ONE of the speakers at the ice forum in Mornington last Tuesday was cheered and clapped long and hard for her bravery in telling a difficult story.
The forum – “What’s the real story with ice” – was organised by the churches and community group alliance Peninsula Voice, which has been running a series of forums to tackle difficult topics such as family violence.
Peninsula Voice chair Peter Orton said Kerrie Knight, the Mornington mother of a 21-year-old daughter with an ice addiction who told her family’s harrowing story to more than 370 strangers, was a hero in the same vein as the peninsula’s family violence campaigner Rosie Batty, who had bared all in the national spotlight about the death of her son Luke to make a change.
“Kerrie spoke for just four minutes but what she said had a profound effect on audience members with a very powerful speech,” he said.
Ms Knight was the only “civilian” speaker of four, joining Victorian Police Assistant Commissioner Stephen Fontana, Peninsula Health’s alcohol and other drugs manager Stephen Bright, and Julie Rae of the Australian Drug Foundation.
Ms Knight told the audience she and her partner Mark had raised four children in Mornington. “My daughter Indya has battled with ice addiction for five years.
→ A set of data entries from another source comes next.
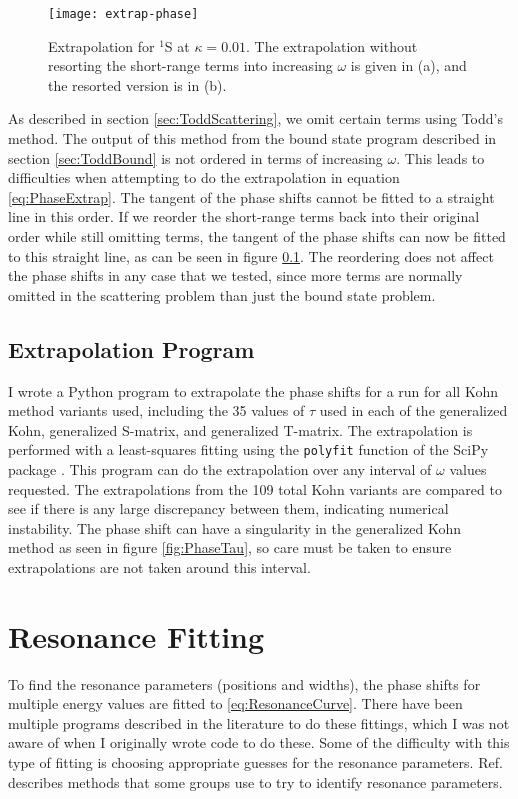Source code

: \documentclass[Dissertation.tex]{subfiles}
\begin{document}
\begin{figure}[H]
	\centering
	\texttt{[image: extrap-phase]}
	\caption{Extrapolation for $^1$S at $\kappa = 0.01$. The extrapolation without resorting the short-range terms into increasing $\omega$ is given in (a), and the resorted version is in (b).}
	\label{fig:extrap-phase}
\end{figure}

As described in section \ref{sec:ToddScattering}, we omit certain terms using Todd's method. The output of this method from the bound state program described in section \ref{sec:ToddBound} is not ordered in terms of increasing $\omega$. This leads to difficulties when attempting to do the extrapolation in equation \ref{eq:PhaseExtrap}. The tangent of the phase shifts cannot be fitted to a straight line in this order. If we reorder the short-range terms back into their original order while still omitting terms, the tangent of the phase shifts can now be fitted to this straight line, as can be seen in figure \ref{}. The reordering does not affect the phase shifts in any case that we tested, since more terms are normally omitted in the scattering problem than just the bound state problem.

\subsection{Extrapolation Program}
I wrote a Python \cite{Python} program to extrapolate the phase shifts for a run for all Kohn method variants used, including the 35 values of $\tau$ used in each of the generalized Kohn, generalized S-matrix, and generalized T-matrix. The extrapolation is performed with a least-squares fitting using the \texttt{polyfit} function of the SciPy package \cite{SciPy}. This program can do the extrapolation over any interval of $\omega$ values requested. The extrapolations from the 109 total Kohn variants are compared to see if there is any large discrepancy between them, indicating numerical instability. The phase shift can have a singularity in the generalized Kohn method as seen in figure \ref{fig:PhaseTau}, so care must be taken to ensure extrapolations are not taken around this interval.



\section{Resonance Fitting}
\label{sec:ResonanceFit}

To find the resonance parameters (positions and widths), the phase shifts for multiple energy values are fitted to \cref{eq:ResonanceCurve}. There have been multiple programs described in the literature \cite{Tennyson1984, Stibbe1998, Sochi2013} to do these fittings, which I was not aware of when I originally wrote code to do these. Some of the difficulty with this type of fitting is choosing appropriate guesses for the resonance parameters. Ref.~\cite{Sochi2013} describes methods that some groups use to try to identify resonance parameters.
\end{document}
My story is not unique; in fact it is far too common.
“I would like to share my story in the hope that it may help other families learn from my experience, to help families cope better with addiction,” she said.
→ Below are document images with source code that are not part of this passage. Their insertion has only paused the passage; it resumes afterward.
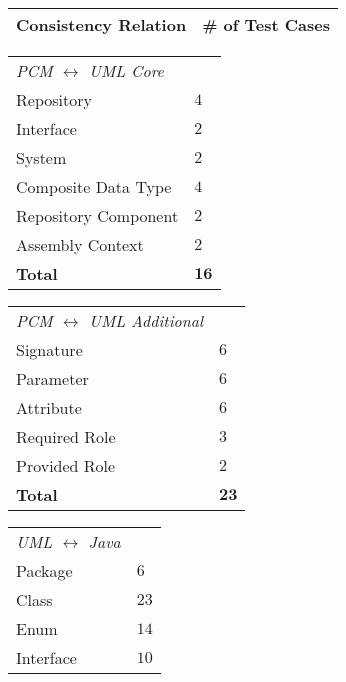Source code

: \begin{table}
    \centering
    \small
    \renewcommand{\arraystretch}{1.2}
    \begin{tabular}{L{13em}C{8em}}
        \toprule
        \textbf{Consistency Relation} & \textbf{\# of Test Cases} \\
        \midrule
    \end{tabular}
    \begin{tabular}{L{13em}C{8em}}
        \textit{\gls{PCM} $\leftrightarrow$ \gls{UML} Core}\\\addlinespace[0.3em]
        Repository              & $4$ \\
        Interface               & $2$ \\
        System                  & $2$ \\
        Composite Data Type     & $4$ \\
        Repository Component    & $2$ \\
        Assembly Context        & $2$ \\%
        \textbf{Total}          & $\mathbf{16}$ \\
        \midrule
    \end{tabular}
    \begin{tabular}{L{13em}C{8em}}
        \textit{\gls{PCM} $\leftrightarrow$ \gls{UML} Additional}\\\addlinespace[0.3em]
        Signature       & $6$ \\
        Parameter       & $6$ \\
        Attribute       & $6$ \\
        Required Role   & $3$ \\
        Provided Role   & $2$ \\%
        \textbf{Total}  & $\mathbf{23}$ \\
        \midrule
    \end{tabular}
    \begin{tabular}{L{13em}C{8em}}
        \textit{\gls{UML} $\leftrightarrow$ Java} \\\addlinespace[0.3em]
        Package                     & $6$ \\
        Class                       & $23$ \\
        Enum                        & $14$ \\
        Interface                   & $10$ \\

\end{tabular}
\end{table}
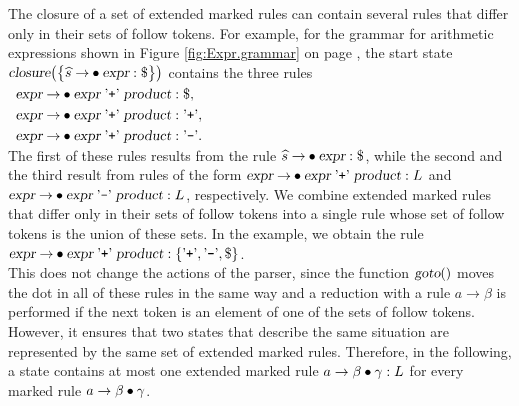 The closure of a set of extended marked rules can contain several rules that differ only in their sets of
follow tokens.  For example, for the grammar for arithmetic expressions shown in Figure \ref{fig:Expr.grammar}
on page \pageref{fig:Expr.grammar}, the start state
$\textsl{closure}\bigl(\bigl\{ \widehat{s} \rightarrow \mdot \textsl{expr}:\symbol{36}\bigr\}\bigr)$ contains
the three rules
\\[0.2cm]
\hspace*{1.3cm}
$\begin{array}[t]{l}
   \textsl{expr} \rightarrow \mdot \textsl{expr} \aquoted{+} \textsl{product}: \symbol{36}, \\[0.1cm]
   \textsl{expr} \rightarrow \mdot \textsl{expr} \aquoted{+} \textsl{product}: \saquoted{+}, \\[0.1cm]
   \textsl{expr} \rightarrow \mdot \textsl{expr} \aquoted{+} \textsl{product}: \saquoted{-}.
 \end{array}$
\\[0.2cm]
The first of these rules results from the rule $\widehat{s} \rightarrow \mdot \textsl{expr}:\symbol{36}$,
while the second and the third result from rules of the form
$\textsl{expr} \rightarrow \mdot \textsl{expr} \aquoted{+} \textsl{product}: L$ and
$\textsl{expr} \rightarrow \mdot \textsl{expr} \aquoted{-} \textsl{product}: L$, respectively.
We combine extended marked rules that differ only in their sets of follow tokens into a single rule whose set
of follow tokens is the union of these sets.  In the example, we obtain the rule
\\[0.2cm]
\hspace*{1.3cm}
$\textsl{expr} \rightarrow \mdot \textsl{expr} \aquoted{+} \textsl{product}:
 \{ \saquoted{+}, \saquoted{-}, \symbol{36} \}$.
\\[0.2cm]
This does not change the actions of the parser, since the function $\textsl{goto}()$ moves the dot in all of
these rules in the same way and a reduction with a rule $a \rightarrow \beta$ is performed if the next token
is an element of one of the sets of follow tokens.  However, it ensures that two states that describe the same
situation are represented by the same set of extended marked rules.  Therefore, in the following, a state contains
at most one extended marked rule $a \rightarrow \beta \mdot \gamma: L$ for every marked rule
$a \rightarrow \beta \mdot \gamma$.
Ms Knight said her daughter tried ice at age 16. “From that point, our family has endured suffering, anguish and sheer frustration. Indya is now 21 and is in a government-funded rehabilitation facility in Darwin. This is the second time she has been in a rehabilitation facility.”
“Touch wood, this time she can get the knowledge and skills to help her to re-establish a more positive life. Indya has been damaged by this addiction and in particular her mental health.”
Ms Knight said drug addiction was an illness that required long-term treatment for people to recover. “It is not a moral failing. I have learnt the difference between enabling and loving support.”
She said drug addiction did not discriminate. “It has nothing to do with your socio-economic position. It has nothing to do with your education level or your background.”
She said her daughter had overdosed five times in the past five years. “From my experience she is one of the fortunate ones to still be alive. Indya has had consistent and loving family support. What was lacking in our approach was knowledge and the skill to know how to support her without enabling her addiction.
“Simply advising young people not to take drugs is not the answer. Family and community are the key elements to help deliver education, early intervention and harm minimisation. We have a huge gap in the community for a local family support network.
“The trauma of drug addiction has a ripple effect on family members, which impacts their mental health. Unfortunately, because of the stigma attached to addiction, we don’t feel comfortable talking about it. We fear judgement as a parent. This has to change. We need more open conversation, not less.”
Ms Knight called on the peninsula community to set up a family support group. “We need a safe place to be able to share our stories and personal suffering in the non-judgemental and caring environment. Peninsula Voice has offered to run a smaller forum to bring affected people together.”
Mr Orton said it was hoped to run another forum later this year. In the meantime, the group was planning to run a series of smaller, support group-type events in the way described by Ms Knight.